I recently did this with a DSL connection to my condo. I have mostly ghetto neighbors, we can only get IDSL here (144K up/down), and I only need it for e-mail and casual newsreading.
It's $120 a month, a bit pricey, so I talked to a few neighbors, and told them as long as they won't leech or kazaa or download massive amounts of porn, they can jump in with me.
I have it as a commercial account, asked if there is a limit to the number of users (no), and let about 10 of my neighbors on.
Built a simple gateway that keeps track of ONLY the number of bytes take by each user (in order to see if anyone is abusing it). 3 months, no problem.
I dunno what exactly I'd do if someone DID start leaching, since I have no real contract, but then again, I have the switch in my condo, so all I need to do is pull the plug.

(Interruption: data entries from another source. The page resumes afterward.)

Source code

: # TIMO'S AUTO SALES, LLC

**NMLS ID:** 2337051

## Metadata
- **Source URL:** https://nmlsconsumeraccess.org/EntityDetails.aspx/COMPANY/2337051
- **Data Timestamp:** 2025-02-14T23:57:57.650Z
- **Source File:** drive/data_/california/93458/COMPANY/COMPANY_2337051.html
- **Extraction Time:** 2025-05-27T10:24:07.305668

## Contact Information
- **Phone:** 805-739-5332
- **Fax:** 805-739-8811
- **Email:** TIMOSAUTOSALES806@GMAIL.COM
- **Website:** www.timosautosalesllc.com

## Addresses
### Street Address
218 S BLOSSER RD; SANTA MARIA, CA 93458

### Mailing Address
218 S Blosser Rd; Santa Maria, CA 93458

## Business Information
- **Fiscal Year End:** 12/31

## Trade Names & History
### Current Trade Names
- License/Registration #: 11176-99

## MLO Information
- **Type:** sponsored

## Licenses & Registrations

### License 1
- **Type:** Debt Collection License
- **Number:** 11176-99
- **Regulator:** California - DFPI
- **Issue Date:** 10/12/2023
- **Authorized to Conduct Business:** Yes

You'd be surprised how far a low-ping quality IDSL can go for as many people as are on it. Its definitely far and away better than ISDN or dial-up, even with 6 or 7 people browsing the web at once.

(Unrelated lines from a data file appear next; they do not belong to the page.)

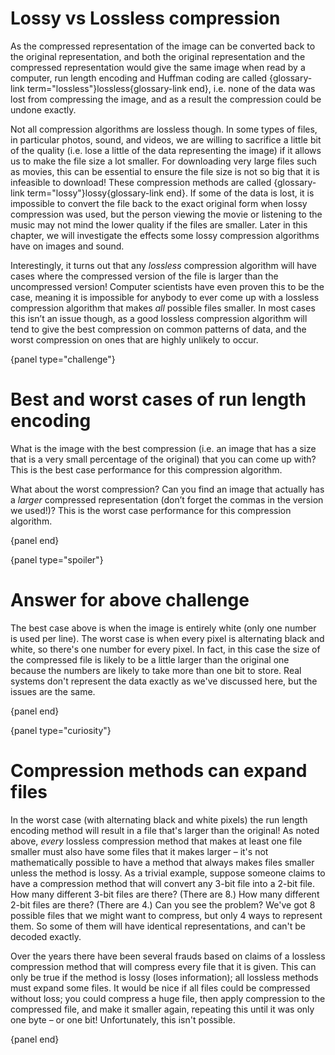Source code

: # Lossy vs Lossless compression

As the compressed representation of the image can be converted back to the original representation, and both the original representation and the compressed representation would give the same image when read by a computer, run length encoding and Huffman coding are called {glossary-link term="lossless"}lossless{glossary-link end}, i.e. none of the data was lost from compressing the image, and as a result the compression could be undone exactly.

Not all compression algorithms are lossless though.
In some types of files, in particular photos, sound, and videos, we are willing to sacrifice a little bit of the quality (i.e. lose a little of the data representing the image) if it allows us to make the file size a lot smaller.
For downloading very large files such as movies, this can be essential to ensure the file size is not so big that it is infeasible to download! These compression methods are called {glossary-link term="lossy"}lossy{glossary-link end}.
If some of the data is lost, it is impossible to convert the file back to the exact original form when lossy compression was used, but the person viewing the movie or listening to the music may not mind the lower quality if the files are smaller.
Later in this chapter, we will investigate the effects some lossy compression algorithms have on images and sound.

Interestingly, it turns out that any *lossless* compression algorithm will have cases where the compressed version of the file is larger than the uncompressed version!
Computer scientists have even proven this to be the case, meaning it is impossible for anybody to ever come up with a lossless compression algorithm that makes *all* possible files smaller.
In most cases this isn’t an issue though, as a good lossless compression algorithm will tend to give the best compression on common patterns of data, and the worst compression on ones that are highly unlikely to occur.

{panel type="challenge"}

# Best and worst cases of run length encoding

What is the image with the best compression (i.e. an image that has a size that is a very small percentage of the original) that you can come up with?
This is the best case performance for this compression algorithm.

What about the worst compression?
Can you find an image that actually has a *larger* compressed representation (don’t forget the commas in the version we used!)?
This is the worst case performance for this compression algorithm.

{panel end}

{panel type="spoiler"}

# Answer for above challenge

The best case above is when the image is entirely white (only one number is used per line).
The worst case is when every pixel is alternating black and white, so there's one number for every pixel.
In fact, in this case the size of the compressed file is likely to be a little larger than the original one because the numbers are likely to take more than one bit to store.
Real systems don't represent the data exactly as we've discussed here, but the issues are the same.

{panel end}

{panel type="curiosity"}

# Compression methods can expand files

In the worst case (with alternating black and white pixels) the run length encoding method will result in a file that's larger than the original!
As noted above, *every* lossless compression method that makes at least one file smaller must also have some files that it makes larger &ndash; it's not
mathematically possible to have a method that always makes files smaller unless the method is lossy.
As a trivial example, suppose someone claims to have a compression method that will convert any 3-bit file into a 2-bit file.
How many different 3-bit files are there? (There are 8.)
How many different 2-bit files are there? (There are 4.)
Can you see the problem?
We've got 8 possible files that we might want to compress, but only 4 ways to represent them.
So some of them will have identical representations, and can't be decoded exactly.

Over the years there have been several frauds based on claims of a lossless compression method that will compress every file that it is given.
This can only be true if the method is lossy (loses information); all lossless methods must expand some files.
It would be nice if all files could be compressed without loss; you could compress a huge file, then apply compression to the compressed file, and make it smaller again, repeating this until it was only one byte &ndash; or one bit!
Unfortunately, this isn't possible.

{panel end}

Oh, and when I need to download something big, I remote access a client who has a few T1's worth of bandwidth, and download it there, then dribble download it to my PC at home.

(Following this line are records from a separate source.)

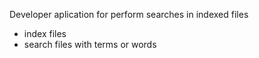Developer aplication for perform searches in indexed files
+ index files
+ search files with terms or words
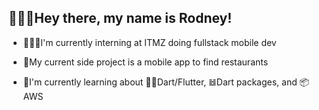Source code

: ## 👋🏼🤠Hey there, my name is Rodney!

- 🧑🏻‍💻I'm currently interning at ITMZ doing fullstack mobile dev
  
- 📱My current side project is a mobile app to find restaurants
  
- 🌱I'm currently learning about 🎯🍃Dart/Flutter, 𝌤Dart packages, and 📦AWS


<!--
**rodnnnney/rodnnnney** is a ✨ _special_ ✨ repository because its `README.md` (this file) appears on your GitHub profile.

Here are some ideas to get you started:

- 🔭 I’m currently working on ...
- 🌱 I’m currently learning ...
- 👯 I’m looking to collaborate on ...
- 🤔 I’m looking for help with ...
- 💬 Ask me about ...
- 📫 How to reach me: ...
- 😄 Pronouns: ...
- ⚡ Fun fact: ...
-->

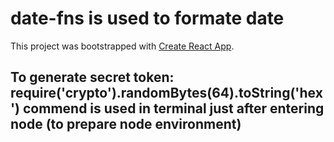 # date-fns is used to formate date

This project was bootstrapped with [Create React App](https://github.com/facebook/create-react-app).

## To generate secret token: require('crypto').randomBytes(64).toString('hex') commend is used in terminal just after entering node (to prepare node environment)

...show a man your broadband connection, he will surf for an hour. Share with him your broadband connection, and you'll be his tech support for life!
I used to work for a backbone company, and I have never seen a contract for commercial connections that do not allow you to resell the bandwidth, so this shouldn't be a problem.
Just keep in mind that if one of your 'users' does something like send out spam or does illegal activites, you may be held responsible since it's your/company name on the contract with the ISP (hence get contracts drawn up for your users who will connect, in which case you'll need to do some type of monitoring in case the cops show up investigating a possible crime).
In other words, cover your ass.
It's better to burn out than to fade away
I am getting ready to do this in Silver Springs, Nevada. Right now I have a Omni-Directional antenna on my roof and one connection about three miles away. We get about 5mbits/sec on the connection to my server. We are using Linksys WMP11 cards, a cantenna's at the client site. So far its working perfect.
We have about 70 people interested in joining. I'm going to charge $35 per connection. The T1 is going to cost me $1313 a month with a $1200 setup. I have a 32 mile loop (included in price). I have all the server equipment to get started. I figure it will be about $150-200 for the customer to get hooked up. The linksys WMP11 is about $65-80. The Dish is about $45-60. The cable is about $20-40. We can setup cantenna's for most people. Since this is the desert, no trees. All I want is about 100 customers. That is about all I can handle.
So far everything is working out great. I have a few more tests to do with more people on the line and if everything works, I'm ready to start.
The main problem I'm trying to figure out right now is how to have user logins. I can go VPN or PPPoE. I am leaning to PPPoE right now. All I need is a login with password to verify people and not allow free rides. I think this is going to be the hardest part.
I am going to write all the plans on how to get things going when I get things going so that other people in other places can do the same.
The above is not worth reading.
Of course, there are loads of wireless community groups out there, with varying methods of deployment/philosophies/etc. You might look here and start browsing the different groups to see how they run things.
NoVAWireless might be a place to look at -- they seem to be involved with organization of clusters of small, neighborhood-based WISPs.